It was not monsoon in Bengal. But still it was drizzling continuously for a long time. Reshma was watching this untimely rain from the balcony. It seemed that the dark clouds were striving hard to share all their pain with the whole world.
The trees of the garden were looking fresh in the sudden shower. Some crows were cawing endlessly expressing their discomfort. There were no bangles in Reshma’s drenched hands like the other days. Her face was also not covered in makeup. She was happy that she did not have collyrium in her eyes; she would have looked ugly if it amalgamated with her tears flowing down the cheeks.
Reshma was surprised to touch her wet cheeks. She found it hard to believe that she was actually weeping. It was not meant to happen at all. She hurriedly went into the adjacent room.
It was the day her father died. Reshma had always known her father as a cunning politician submerged in unfathomable lust to gain more power. He was a human being sans humanity. He could do anything to safeguard his political career. Reshma also knew that the unholy nexus between her father and the local goons was more than some figment of imagination of a publicity-seeking journalist.
Reshma tried to remember when she had actually loved her father for the last time. Was it before her parent’s separation or after? She could not recall properly. But some old memories of her girlhood days were wandering to and fro in her restless mind.
She was ruminating about her brother Reek. He was just two years younger to her. So he must be in the ninth grade then. Reek and her mother might be aware about his death as the news channels had already aired this incident with huge coverage.
She was thinking what Reek and her mother were feeling at that moment. Were they able to control their emotions? After the separation of their parents, Reek and Reshma had cried a lot. When everything was distributed between the couple equally, Reek had chosen his mother and Reshma had chosen her father as their legal guardians. Reshma had to repent for her decision afterwards.
The word ‘freedom’ was alien in Reshma’s universe. Sometimes she felt like a fettered bird choked to death in a golden cage. But she did not complain to her father about this. She knew from past experiences that it would result in nothing fruitful.
The friends in her school often passed disrespectful remarks about her father. At first, she used to be angry and protest loudly. But as time passed, she herself started to believe in the rumours. She did not have the courage to talk about this to her father.
Sometimes she wished she could ask him, “Papa, are my friends telling me the truth?”
Reshma’s father would say in her imagination, “No, dear. What they are saying are all baseless. They are jealous because of my wealth and influence. You should know that the common people always like to believe the rumours about a powerful person. You must not pay heed to them.”
Then Reshma would hug her father tightly. He would embrace her affectionately and kiss her forehead.
Reshma’s imagination did not find a ground in reality. One day she had overheard her father giving instructions to his ‘men’ to kill a leader of the opposition party in a closed-door meeting. After two days, Reshma got the news regarding the mysterious death of that leader from a leading daily.
When Reshma’s father died of a massive heart attack that day, she did not feel the urge to shed tears. There were many little known and unknown relatives present in her house to do the noble act of crying bitterly. An unknown aunt tried to show her solidarity by weeping hysterically almost squeezing her; Reshma had a tough time to set herself free and escape from the scene.

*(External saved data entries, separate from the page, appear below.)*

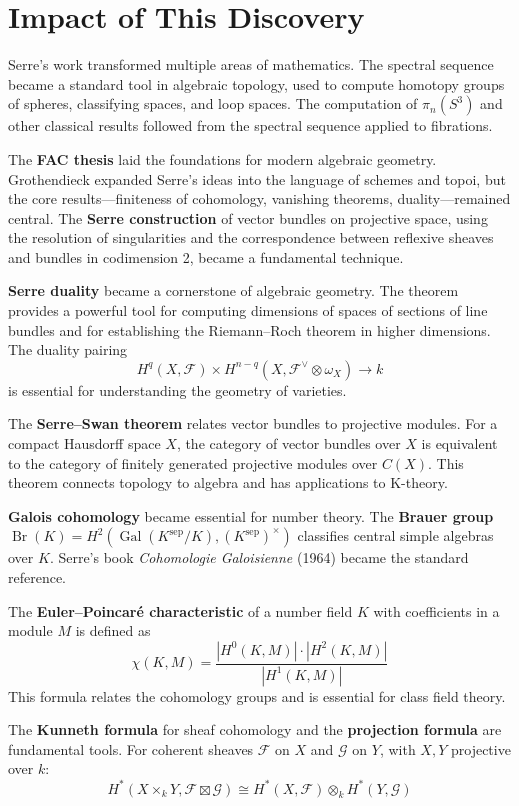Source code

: \section{Impact of This Discovery}

Serre's work transformed multiple areas of mathematics. The spectral sequence became a standard tool in algebraic topology, used to compute homotopy groups of spheres, classifying spaces, and loop spaces. The computation of $\pi_n(S^3)$ and other classical results followed from the spectral sequence applied to fibrations.

The \textbf{FAC thesis} laid the foundations for modern algebraic geometry. Grothendieck expanded Serre's ideas into the language of schemes and topoi, but the core results---finiteness of cohomology, vanishing theorems, duality---remained central. The \textbf{Serre construction} of vector bundles on projective space, using the resolution of singularities and the correspondence between reflexive sheaves and bundles in codimension 2, became a fundamental technique.

\textbf{Serre duality} became a cornerstone of algebraic geometry. The theorem provides a powerful tool for computing dimensions of spaces of sections of line bundles and for establishing the Riemann--Roch theorem in higher dimensions. The duality pairing
\[H^q(X, \mathcal{F}) \times H^{n-q}(X, \mathcal{F}^\vee \otimes \omega_X) \to k\]
is essential for understanding the geometry of varieties.

The \textbf{Serre--Swan theorem} relates vector bundles to projective modules. For a compact Hausdorff space $X$, the category of vector bundles over $X$ is equivalent to the category of finitely generated projective modules over $C(X)$. This theorem connects topology to algebra and has applications to K-theory.

\textbf{Galois cohomology} became essential for number theory. The \textbf{Brauer group} $\operatorname{Br}(K) = H^2(\operatorname{Gal}(K^{\text{sep}}/K), (K^{\text{sep}})^\times)$ classifies central simple algebras over $K$. Serre's book \emph{Cohomologie Galoisienne} (1964) became the standard reference.

The \textbf{Euler--Poincaré characteristic} of a number field $K$ with coefficients in a module $M$ is defined as
\[\chi(K, M) = \frac{|H^0(K, M)| \cdot |H^2(K, M)|}{|H^1(K, M)|}\]
This formula relates the cohomology groups and is essential for class field theory.

The \textbf{Kunneth formula} for sheaf cohomology and the \textbf{projection formula} are fundamental tools. For coherent sheaves $\mathcal{F}$ on $X$ and $\mathcal{G}$ on $Y$, with $X, Y$ projective over $k$:
\[H^*(X \times_k Y, \mathcal{F} \boxtimes \mathcal{G}) \cong H^*(X, \mathcal{F}) \otimes_k H^*(Y, \mathcal{G})\]

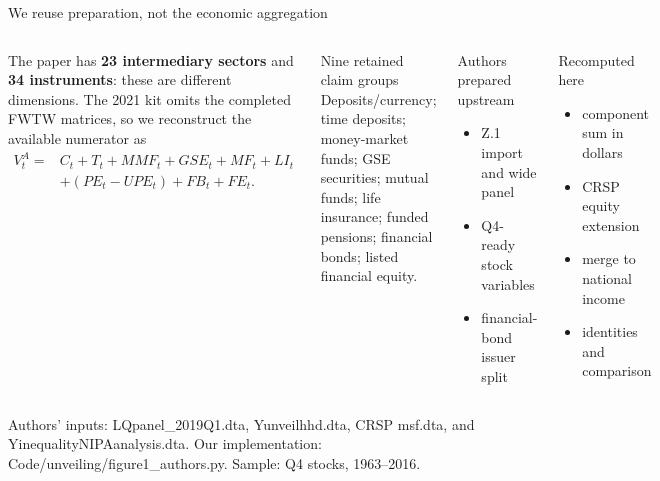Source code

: \documentclass[aspectratio=169,11pt]{beamer}
\newcommand{\source}[1]{%
  \vfill
  {\color{MSSGray}\fontsize{6.5}{7.5}\selectfont #1\par}
}
\begin{document}
\begin{frame}{We reuse preparation, not the economic aggregation}
  \fontsize{8.6}{10.2}\selectfont
  \begin{columns}[T,onlytextwidth]
    The paper has \textbf{23 intermediary sectors} and \textbf{34 instruments}:
    these are different dimensions.  The 2021 kit omits the completed FWTW
    matrices, so we reconstruct the available numerator as
    \begin{align*}
      V_t^A={}&C_t+T_t+MMF_t+GSE_t+MF_t+LI_t\\
              &+(PE_t-UPE_t)+FB_t+FE_t.
    \end{align*}
    \begin{block}{Nine retained claim groups}
      Deposits/currency; time deposits; money-market funds; GSE securities;
      mutual funds; life insurance; funded pensions; financial bonds; listed
      financial equity.
    \end{block}

    \begin{block}{Authors prepared upstream}
      \begin{itemize}
        \item Z.1 import and wide panel
        \item Q4-ready stock variables
        \item financial-bond issuer split
      \end{itemize}
    \end{block}
    \begin{block}{Recomputed here}
      \begin{itemize}
        \item component sum in dollars
        \item CRSP equity extension
        \item merge to national income
        \item identities and comparison
      \end{itemize}
    \end{block}
  \end{columns}
  \source{Authors' inputs: LQpanel\_2019Q1.dta, Yunveilhhd.dta, CRSP msf.dta, and YinequalityNIPAanalysis.dta. Our implementation: Code/unveiling/figure1\_authors.py. Sample: Q4 stocks, 1963--2016.}
\end{frame}
\end{document}
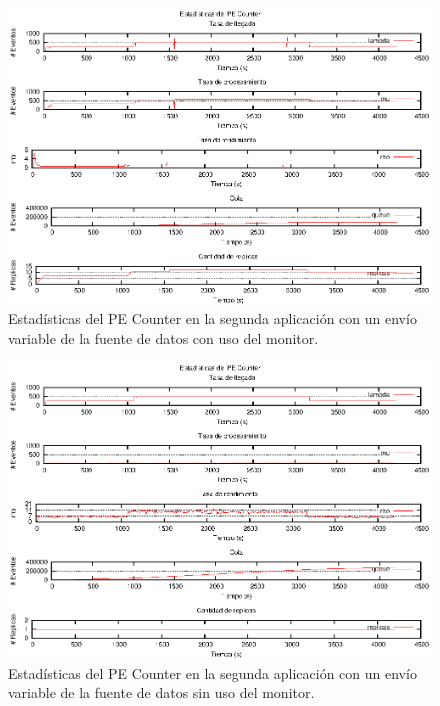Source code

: \begin{figure}[p]
\centering
    \includegraphics[scale=1.1]{images/exp/app2/normal/cm/statusCounterPE.eps}
    \caption{Estadísticas del PE Counter en la segunda aplicación con un envío variable de la fuente de datos con uso del monitor.}
    \label{fig:app2-normal-statusCounterPE-cm}
\end{figure}

\begin{figure}[p]
\centering
    \includegraphics[scale=1.1]{images/exp/app2/normal/sm/statusCounterPE.eps}
    \caption{Estadísticas del PE Counter en la segunda aplicación con un envío variable de la fuente de datos sin uso del monitor.}
    \label{fig:app2-normal-statusCounterPE-sm}
\end{figure}

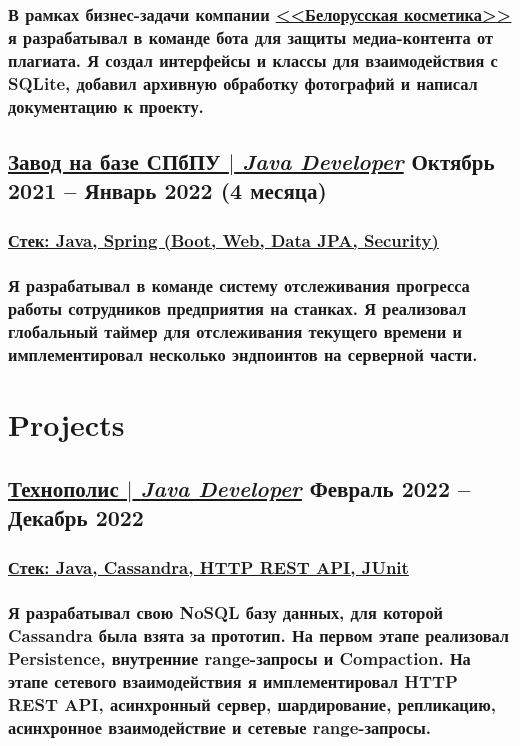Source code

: \documentclass[11pt]{article}
\begin{document}
\subsubsection{В рамках бизнес-задачи компании \href{https://www.wbc-c.ru/}{\underline{<<Белорусская косметика>>}} я разрабатывал в команде бота для защиты медиа-контента от плагиата. Я создал \textbf{интерфейсы и классы для взаимодействия с SQLite}, добавил \textbf{архивную обработку фотографий} и написал документацию к проекту.}
\begin{itemize}
\end{itemize}

\subsection{\href{https://github.com/martyn-fanclub/tracking-system}{\underline{Завод на базе СПбПУ $|$ {\normalfont\textit{Java Developer}}}} \hfill Октябрь 2021 -- Январь 2022 (4 месяца)}
\subsubsection{\underline{\textbf{Стек}: Java, Spring (Boot, Web, Data JPA, Security)}}
\subsubsection{Я разрабатывал в команде \textbf{систему отслеживания прогресса работы сотрудников предприятия на станках}. Я реализовал \textbf{глобальный таймер} для отслеживания текущего времени и имплементировал несколько \textbf{эндпоинтов} на серверной части.}
\begin{itemize}
\end{itemize}

\section{Projects}
\subsection{\href{https://github.com/polis-vk/2022-highload-dht/tree/main/src/main/java/ok/dht/test/kovalenko}{\underline{Технополис $|$ {\normalfont\textit{Java Developer}}}} \hfill Февраль 2022 -- Декабрь 2022}
\subsubsection{\underline{\textbf{Стек}: Java, Cassandra, HTTP REST API, JUnit}}
\subsubsection{Я разрабатывал \textbf{свою NoSQL базу данных}, для которой Cassandra была взята за прототип. На первом этапе реализовал \textbf{Persistence}, \textbf{внутренние range-запросы} и \textbf{Compaction}. На этапе сетевого взаимодействия я имплементировал \textbf{HTTP REST API}, \textbf{асинхронный сервер}, \textbf{шардирование}, \textbf{репликацию}, \textbf{асинхронное взаимодействие} и \textbf{сетевые range-запросы}.}
\begin{itemize}
\end{itemize}
\end{document}
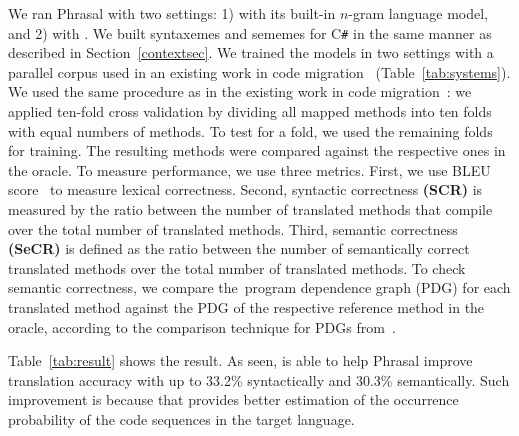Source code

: We ran Phrasal with two settings: 1) with its built-in $n$-gram
language model, and 2) with {\tool}. We built syntaxemes and sememes
for C\texttt{\#} in the same manner as described in
Section~\ref{contextsec}.
%
We trained the models in two settings with a parallel corpus used in
an existing work in code migration~\cite{ase15}
(Table~\ref{tab:systems}). We used the same procedure as in the
existing work in code migration~\cite{ase15}: we applied ten-fold
cross validation by dividing all mapped methods into ten folds with
equal numbers of methods. To test for a fold, we used the remaining
folds for training. The resulting methods were compared against the
respective ones in the oracle.
%
To measure performance, we use three metrics. First, we use BLEU
score~\cite{bleu} to measure lexical correctness. Second, syntactic
correctness {\bf (SCR)} is measured by the ratio between the number of
translated methods that compile over the total number of translated
methods. Third, semantic correctness {\bf (SeCR)} is defined as the
ratio between the number of semantically correct translated methods
over the total number of translated methods. To check semantic
correctness, we compare the~program dependence graph (PDG) for each
translated method against the PDG of the respective reference method
in the oracle, according to the comparison technique for PDGs
from~\cite{hsiao-oopsla14}.

Table~\ref{tab:result} shows the result. As seen, {\tool} is able to
help Phrasal improve translation accuracy with up to 33.2\%
syntactically and 30.3\% semantically. Such improvement is because
that {\tool} provides better estimation of the occurrence probability
of the code sequences in the target language.

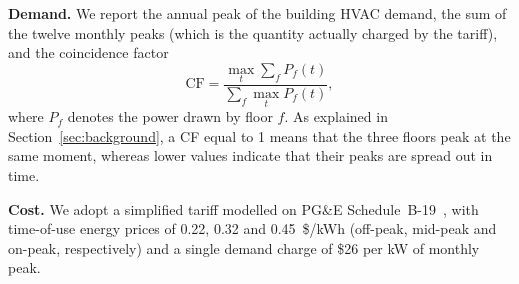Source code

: \documentclass[conference]{IEEEtran}
\begin{document}
\textbf{Demand.} We report the annual peak of the building HVAC demand, the sum
of the twelve monthly peaks (which is the quantity actually charged by the
tariff), and the coincidence factor
\begin{equation}
\mathrm{CF} = \frac{\max_t \sum_f P_f(t)}{\sum_f \max_t P_f(t)},
\end{equation}
where $P_f$ denotes the power drawn by floor $f$. As explained in
Section~\ref{sec:background}, a CF equal to 1 means that the three floors peak
at the same moment, whereas lower values indicate that their peaks are spread
out in time.

\textbf{Cost.} We adopt a simplified tariff modelled on PG\&E
Schedule~B-19~\cite{pge_b19}, with time-of-use energy prices of 0.22, 0.32
and 0.45~\$/kWh (off-peak, mid-peak and on-peak, respectively) and a single
demand charge of \$26 per kW of monthly peak.
\end{document}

Reshma once again took the red diary that was lying in a corner of her bed. It was very old and full of rusty pages. She had got it from a stack of old objects when her father’s acquaintances were searching for his life insurance policy for Reshma’s future use.
The diary was written by Reshma’s father. She was astonished to see his fantastic handwriting that was glistening like a wreath of pearls even after so many years.
Most of the topics in the diary were about her father’s personal life. It was full of useless narrations like how he had first met her mother in a bus stop, which teacher in his college had the hottest temperament and so on.
Reshma would need some time to read the whole diary. She did not know if there were more diaries hidden in various corners of her house. But she was certain that the diary was having an impact on her mind judging by the teardrop gleaming in a corner of her eye. In a few moments, it would drench her soft cheeks once again.
The diary had some short poems scribbled here and there. She did not know about their standards, but it seemed that they had been penned with utmost care and overflowing emotions. There were some maxims of various great people and holy texts in between his own writing. The quotes began with Ernest Hemingway’s ‘There is no friend as loyal as a book’ and ended with Mao Tse Tung’s ‘To read too many books is harmful’. Rehma was also sure that her father had not used it on a regular basis.
There was a cutting of a newspaper stuck to a page. It contained a smiling picture of her father in his younger days. He was looking very cute with a bandage on his head. ‘Police Beat Students Mercilessly’, read the caption printed beneath the picture. Reshma read the news attentively. The columnist had described how her father had received a serious injury while trying to save one of his friends.
Reshma understood that the author of this diary had died much before her father. All of her tears were only for that young, selfless student.
Reshma could hear the dialogue from Christopher Nolan’s The Dark Knight, in her imagination: ‘Either you die a hero or you live long enough to see yourself become the villain’.